I've just finished reading LoveMarks, so now I'm a world authority on the subject.
It's real simple.
If you want to become an Advertising Exec, then read LoveMarks and take the right fork.
Part of the problem is, of course, when an adman starts talking about "Love", one's first instinctive reaction is a combination of humour, pity, suspicion and contempt. The people I know who've done quite well on Madison Avenue wouldn't know what "Love" was if it jumped on their lap and peed on them. GapingVoid
If you have a heart, and a soul then fork left along the long and winding Cluetrain route.
The
right fork is a simple route for simple souls, with a simple
message. Love is the answer. Or let's say something
disguised as love. Love in Sheep's Clothing. As Johnnie calls it, Lust!
I just don't believe Kev. Tom Peters can talk just as much
"passion" in a similar style, but I believe him. Why is that?
"New Zealand is no longer a LoveMark." Of course it's not Kev, it's a left-wing totalitarian state.
Deep
south USA is the place for you. People will love you down there,
and will love your Head and Shoulders, your Tide, and your
Cheerios. And so will Proctor and Gamble and Toyota. Though
I suspect Toyota won't put up with the "Love" for too long, because
their main focus is good functional cars.
Kev is probably right. LoveMarks is the next advertising
thing. It's the way of branding commodities and ordinary products,
beyond the ordinary, so that ordinary folk can feel good and loved (and
be loving). The only way to look at this branding thing is to be
a foreigner looking on another country, and its crazy lust of a brand
like Tide or Cheerios.
However, insult my Sugar Puffs, and I'll kill you!
Go read the book and be either dazzled or annoyed by it.
It
depends which fork you're taking in the road.
Left or Right?
I can't quite figure Tom Peters out.
His ideas are very "Cluetrain", but his style of delivery is very "Lovemarks".
In a recent post, I talked about a possible hybrid Lovemark-Cluetrain compromise, for people who can't quite make up their mind about which fork to take.... "The Lovetrain".
"So which camp are you betting on? Perhaps you don't think taking sides is necessary? Perhaps you think there's a "Third Way", a solution that borrows the best of both worlds? Y'know, something kinda sorta cutting-edge and kinda sorta Cluetrain-savvy that still manages to afford your company's iMacs, Aeron Chairs and pert, young receptionists? You could call it the "Lovetrain" or whatever...."
Link: http://www.gapingvoid.com/Moveable_Type/archives/001126.html
Anyway, Tom Peters is Mr. Lovetrain to me. I see his constituency as people who want to feel "ahead of the curve", but at the same time quite like their comfy little armchair world they're living in.
Thoughts?
Posted by: hugh macleod | Sunday, November 28, 2004 at 09:10 PM
I agree.
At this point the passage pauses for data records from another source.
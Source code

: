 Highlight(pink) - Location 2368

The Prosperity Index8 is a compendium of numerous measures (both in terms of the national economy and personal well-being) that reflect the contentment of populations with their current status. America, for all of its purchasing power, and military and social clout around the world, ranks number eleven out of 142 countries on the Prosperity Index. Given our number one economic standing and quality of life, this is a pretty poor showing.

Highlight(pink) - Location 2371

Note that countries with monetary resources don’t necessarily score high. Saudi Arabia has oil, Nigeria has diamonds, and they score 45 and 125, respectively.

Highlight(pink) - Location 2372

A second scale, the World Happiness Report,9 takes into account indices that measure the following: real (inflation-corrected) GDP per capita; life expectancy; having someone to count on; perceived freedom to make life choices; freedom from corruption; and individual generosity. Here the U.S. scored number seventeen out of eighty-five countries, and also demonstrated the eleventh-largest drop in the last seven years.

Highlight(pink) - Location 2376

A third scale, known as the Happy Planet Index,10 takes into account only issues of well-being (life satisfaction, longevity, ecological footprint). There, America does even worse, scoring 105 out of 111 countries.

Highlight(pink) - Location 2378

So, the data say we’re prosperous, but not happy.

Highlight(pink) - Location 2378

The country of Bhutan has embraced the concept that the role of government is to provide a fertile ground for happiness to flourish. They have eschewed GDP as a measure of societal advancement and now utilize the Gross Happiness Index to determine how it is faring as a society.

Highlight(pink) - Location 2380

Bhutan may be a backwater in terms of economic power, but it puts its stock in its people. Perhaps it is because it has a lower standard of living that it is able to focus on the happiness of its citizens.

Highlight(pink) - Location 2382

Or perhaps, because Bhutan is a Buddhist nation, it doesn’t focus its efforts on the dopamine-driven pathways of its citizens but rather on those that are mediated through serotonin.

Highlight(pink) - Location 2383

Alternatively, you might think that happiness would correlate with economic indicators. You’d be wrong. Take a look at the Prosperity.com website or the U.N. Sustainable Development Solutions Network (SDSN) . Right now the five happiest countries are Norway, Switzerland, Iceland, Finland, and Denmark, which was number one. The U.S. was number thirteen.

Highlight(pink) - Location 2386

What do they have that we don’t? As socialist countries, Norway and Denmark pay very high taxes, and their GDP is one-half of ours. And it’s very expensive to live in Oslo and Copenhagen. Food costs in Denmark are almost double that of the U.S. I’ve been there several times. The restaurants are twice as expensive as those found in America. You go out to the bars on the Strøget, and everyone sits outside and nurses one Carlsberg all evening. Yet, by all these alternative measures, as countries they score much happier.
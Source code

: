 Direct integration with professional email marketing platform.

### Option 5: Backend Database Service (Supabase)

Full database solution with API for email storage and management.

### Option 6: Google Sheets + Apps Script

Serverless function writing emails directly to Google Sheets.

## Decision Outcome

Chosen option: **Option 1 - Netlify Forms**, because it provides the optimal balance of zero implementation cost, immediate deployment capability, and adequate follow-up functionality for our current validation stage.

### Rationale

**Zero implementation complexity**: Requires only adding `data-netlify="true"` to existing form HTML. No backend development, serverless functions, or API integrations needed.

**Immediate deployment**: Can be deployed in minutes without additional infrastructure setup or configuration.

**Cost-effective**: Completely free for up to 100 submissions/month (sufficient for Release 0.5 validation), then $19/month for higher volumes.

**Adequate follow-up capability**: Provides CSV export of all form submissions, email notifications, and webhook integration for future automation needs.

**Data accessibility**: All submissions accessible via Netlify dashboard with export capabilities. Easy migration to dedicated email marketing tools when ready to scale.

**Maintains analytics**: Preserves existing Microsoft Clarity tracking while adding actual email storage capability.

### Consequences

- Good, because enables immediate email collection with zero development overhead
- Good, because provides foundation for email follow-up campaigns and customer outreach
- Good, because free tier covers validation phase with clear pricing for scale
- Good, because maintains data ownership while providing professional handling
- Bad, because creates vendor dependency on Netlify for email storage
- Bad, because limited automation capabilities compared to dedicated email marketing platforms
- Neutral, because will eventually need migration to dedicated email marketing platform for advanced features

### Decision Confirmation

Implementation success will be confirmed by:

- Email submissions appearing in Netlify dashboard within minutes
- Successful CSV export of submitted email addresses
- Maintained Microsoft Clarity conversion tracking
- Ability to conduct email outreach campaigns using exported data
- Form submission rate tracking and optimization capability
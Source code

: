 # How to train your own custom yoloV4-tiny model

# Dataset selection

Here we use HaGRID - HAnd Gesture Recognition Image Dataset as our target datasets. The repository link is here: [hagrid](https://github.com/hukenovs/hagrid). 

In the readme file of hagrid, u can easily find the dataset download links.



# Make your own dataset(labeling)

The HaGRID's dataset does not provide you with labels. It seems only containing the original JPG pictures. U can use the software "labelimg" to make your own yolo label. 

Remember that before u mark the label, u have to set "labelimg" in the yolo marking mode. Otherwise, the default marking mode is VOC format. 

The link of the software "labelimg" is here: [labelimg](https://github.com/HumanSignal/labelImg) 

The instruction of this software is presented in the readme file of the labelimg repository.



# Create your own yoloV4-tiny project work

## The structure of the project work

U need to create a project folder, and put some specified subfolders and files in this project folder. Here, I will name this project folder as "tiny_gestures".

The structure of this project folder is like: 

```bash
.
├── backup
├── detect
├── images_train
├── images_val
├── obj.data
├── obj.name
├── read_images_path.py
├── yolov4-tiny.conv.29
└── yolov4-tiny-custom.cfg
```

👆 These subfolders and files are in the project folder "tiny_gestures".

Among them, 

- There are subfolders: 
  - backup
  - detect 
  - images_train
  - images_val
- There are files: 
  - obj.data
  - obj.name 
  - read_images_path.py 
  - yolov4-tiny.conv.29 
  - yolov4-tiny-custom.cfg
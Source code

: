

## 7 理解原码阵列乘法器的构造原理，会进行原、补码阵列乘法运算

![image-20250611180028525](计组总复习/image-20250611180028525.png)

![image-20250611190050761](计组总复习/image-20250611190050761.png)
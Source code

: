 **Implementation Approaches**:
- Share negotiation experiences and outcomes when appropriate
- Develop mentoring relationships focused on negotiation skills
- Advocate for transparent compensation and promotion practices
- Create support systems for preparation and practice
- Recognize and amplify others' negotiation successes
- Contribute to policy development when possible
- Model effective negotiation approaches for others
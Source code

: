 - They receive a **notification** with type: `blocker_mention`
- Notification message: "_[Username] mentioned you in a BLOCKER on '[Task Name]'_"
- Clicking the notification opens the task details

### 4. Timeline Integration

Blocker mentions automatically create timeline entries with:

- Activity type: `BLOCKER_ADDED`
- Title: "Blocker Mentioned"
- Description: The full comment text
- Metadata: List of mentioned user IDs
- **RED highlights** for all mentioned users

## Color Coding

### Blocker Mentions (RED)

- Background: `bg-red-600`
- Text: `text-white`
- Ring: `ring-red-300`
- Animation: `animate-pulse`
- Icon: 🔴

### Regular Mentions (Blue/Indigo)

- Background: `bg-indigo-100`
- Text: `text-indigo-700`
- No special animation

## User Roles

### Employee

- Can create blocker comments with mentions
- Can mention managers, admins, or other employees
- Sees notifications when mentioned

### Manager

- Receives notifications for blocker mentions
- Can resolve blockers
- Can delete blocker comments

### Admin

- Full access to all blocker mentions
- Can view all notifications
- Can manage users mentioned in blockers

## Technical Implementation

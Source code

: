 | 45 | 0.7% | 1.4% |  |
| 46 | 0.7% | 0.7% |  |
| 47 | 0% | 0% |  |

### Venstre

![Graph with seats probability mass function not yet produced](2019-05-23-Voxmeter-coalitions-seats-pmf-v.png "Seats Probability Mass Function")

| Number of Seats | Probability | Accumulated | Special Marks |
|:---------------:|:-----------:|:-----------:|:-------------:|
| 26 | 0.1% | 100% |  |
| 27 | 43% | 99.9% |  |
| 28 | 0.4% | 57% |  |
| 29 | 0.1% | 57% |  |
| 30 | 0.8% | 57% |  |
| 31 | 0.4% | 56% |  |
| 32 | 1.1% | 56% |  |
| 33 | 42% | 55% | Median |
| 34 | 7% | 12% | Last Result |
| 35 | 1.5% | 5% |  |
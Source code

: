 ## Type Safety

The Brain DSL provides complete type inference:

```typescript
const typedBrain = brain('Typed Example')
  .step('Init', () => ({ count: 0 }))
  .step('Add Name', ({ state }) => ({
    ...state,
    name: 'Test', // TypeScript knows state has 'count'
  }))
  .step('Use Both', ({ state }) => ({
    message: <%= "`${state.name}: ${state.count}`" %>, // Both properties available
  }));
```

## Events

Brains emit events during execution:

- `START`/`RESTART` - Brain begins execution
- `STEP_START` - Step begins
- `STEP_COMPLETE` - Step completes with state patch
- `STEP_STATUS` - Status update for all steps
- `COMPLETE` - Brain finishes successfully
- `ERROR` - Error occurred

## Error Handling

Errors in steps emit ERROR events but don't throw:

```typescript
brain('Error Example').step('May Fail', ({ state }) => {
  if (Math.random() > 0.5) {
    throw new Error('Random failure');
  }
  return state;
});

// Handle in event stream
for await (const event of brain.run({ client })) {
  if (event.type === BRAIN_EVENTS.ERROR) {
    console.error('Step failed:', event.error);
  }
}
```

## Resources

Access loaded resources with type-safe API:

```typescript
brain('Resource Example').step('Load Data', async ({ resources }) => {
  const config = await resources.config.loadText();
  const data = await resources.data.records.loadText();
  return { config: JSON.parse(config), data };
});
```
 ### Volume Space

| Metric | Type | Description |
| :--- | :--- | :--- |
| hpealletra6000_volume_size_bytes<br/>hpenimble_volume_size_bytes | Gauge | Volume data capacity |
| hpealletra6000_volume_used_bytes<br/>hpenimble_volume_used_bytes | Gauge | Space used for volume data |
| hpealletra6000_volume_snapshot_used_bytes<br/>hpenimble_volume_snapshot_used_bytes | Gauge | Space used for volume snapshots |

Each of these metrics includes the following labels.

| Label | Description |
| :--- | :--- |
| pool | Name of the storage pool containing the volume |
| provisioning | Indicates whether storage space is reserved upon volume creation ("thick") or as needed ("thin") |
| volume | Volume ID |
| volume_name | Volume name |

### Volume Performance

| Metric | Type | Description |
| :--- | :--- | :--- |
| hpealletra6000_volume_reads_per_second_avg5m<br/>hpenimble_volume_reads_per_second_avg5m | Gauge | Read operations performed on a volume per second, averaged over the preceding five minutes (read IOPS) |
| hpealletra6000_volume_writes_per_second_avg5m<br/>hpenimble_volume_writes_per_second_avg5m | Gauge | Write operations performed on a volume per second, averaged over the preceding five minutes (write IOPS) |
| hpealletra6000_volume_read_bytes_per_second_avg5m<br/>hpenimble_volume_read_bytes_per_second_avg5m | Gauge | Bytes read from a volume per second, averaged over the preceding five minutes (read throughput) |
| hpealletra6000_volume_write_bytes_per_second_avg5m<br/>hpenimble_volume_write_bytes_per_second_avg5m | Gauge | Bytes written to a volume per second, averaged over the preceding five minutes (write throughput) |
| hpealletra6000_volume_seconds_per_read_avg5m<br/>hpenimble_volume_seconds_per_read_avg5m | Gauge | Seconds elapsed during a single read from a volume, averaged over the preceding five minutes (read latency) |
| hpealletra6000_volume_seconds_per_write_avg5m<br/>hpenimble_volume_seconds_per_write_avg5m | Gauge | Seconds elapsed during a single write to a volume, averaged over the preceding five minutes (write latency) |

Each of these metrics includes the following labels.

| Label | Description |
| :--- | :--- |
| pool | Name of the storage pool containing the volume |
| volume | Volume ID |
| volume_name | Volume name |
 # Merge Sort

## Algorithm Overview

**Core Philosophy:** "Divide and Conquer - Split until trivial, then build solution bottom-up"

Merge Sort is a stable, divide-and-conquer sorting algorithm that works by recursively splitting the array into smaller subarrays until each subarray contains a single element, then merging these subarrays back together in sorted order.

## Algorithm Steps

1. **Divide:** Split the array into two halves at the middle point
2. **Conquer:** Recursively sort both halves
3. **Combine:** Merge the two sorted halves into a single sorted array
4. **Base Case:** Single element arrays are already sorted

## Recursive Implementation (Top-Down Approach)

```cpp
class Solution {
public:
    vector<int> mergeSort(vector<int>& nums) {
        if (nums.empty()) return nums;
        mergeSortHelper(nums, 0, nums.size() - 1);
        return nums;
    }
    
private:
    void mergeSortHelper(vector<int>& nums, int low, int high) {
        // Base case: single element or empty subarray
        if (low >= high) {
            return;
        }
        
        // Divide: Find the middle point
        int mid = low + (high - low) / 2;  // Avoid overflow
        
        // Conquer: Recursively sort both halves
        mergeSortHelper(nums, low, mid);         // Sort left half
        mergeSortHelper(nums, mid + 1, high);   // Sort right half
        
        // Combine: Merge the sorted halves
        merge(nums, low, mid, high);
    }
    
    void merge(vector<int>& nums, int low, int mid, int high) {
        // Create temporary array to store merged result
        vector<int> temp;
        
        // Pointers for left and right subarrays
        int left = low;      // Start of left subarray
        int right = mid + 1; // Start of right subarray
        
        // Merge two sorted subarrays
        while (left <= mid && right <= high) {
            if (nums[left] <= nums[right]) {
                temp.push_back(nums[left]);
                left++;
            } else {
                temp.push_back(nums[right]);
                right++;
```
I love Tom Peters! And I love what he's always said about Branding and Design. Some of the LoveMarks chapters could have been written by him.
I suspect the problem is with the messenger being Kevin Roberts. It doesn't quite smell right, especially with the Saatchi overlay and sucking up to clients. He seems too compromised and it's become a Saatchi advert.
The best answer Johnnie Moore and I could come up with is for Kevin to have a weblog and then we get to hear his voice. He won't be able to fake it if he writes regularly.
I do love good design and branding (or I should say Brands!), so I agree with you on LoveTrain. Tom Peters is my guide.
Where I agree with Johnnie is the idea that commodities can somehow be dressed up and made important. It's fun to have beer differentiated, it's just when self-important self-proclaimed know-it-alls like Kevin Roberts start to tell us about the love for detergent, that my teeth start to grind.
Posted by: Tony Goodson | Sunday, November 28, 2004 at 11:13 PM
I agree, Tom Peters is tops, one of his books turned me on in a big way. The guys been around, born again with Cluetrain, but I seem him slipping up on lovemarks.
Hard to get the old time religion - fixation on products - out of your veins, and Lovemarks has a weird blend of reivisonism that is inviting people through the back door and back into their old fixations. I expect ephemeralizaiton ( and commentary) should clean this mess up.